Problem requirements => The response should be an exact transcription of the data below, free of images.

(Data for the task)

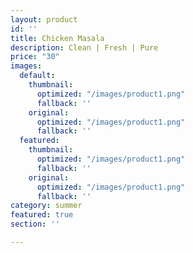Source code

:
 ```yaml
---
layout: product
id: ''
title: Chicken Masala
description: Clean | Fresh | Pure
price: "30"
images:
  default:
    thumbnail:
      optimized: "/images/product1.png"
      fallback: ''
    original:
      optimized: "/images/product1.png"
      fallback: ''
  featured:
    thumbnail:
      optimized: "/images/product1.png"
      fallback: ''
    original:
      optimized: "/images/product1.png"
      fallback: ''
category: summer
featured: true
section: ''

---
```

(End Data for the task)

Result for this exercise =>
Source code

:
 ```yaml
---
layout: product
id: ''
title: Chicken Masala
description: Clean | Fresh | Pure
price: "30"
images:
  default:
    thumbnail:
      optimized: "/images/product1.png"
      fallback: ''
    original:
      optimized: "/images/product1.png"
      fallback: ''
  featured:
    thumbnail:
      optimized: "/images/product1.png"
      fallback: ''
    original:
      optimized: "/images/product1.png"
      fallback: ''
category: summer
featured: true
section: ''

---
```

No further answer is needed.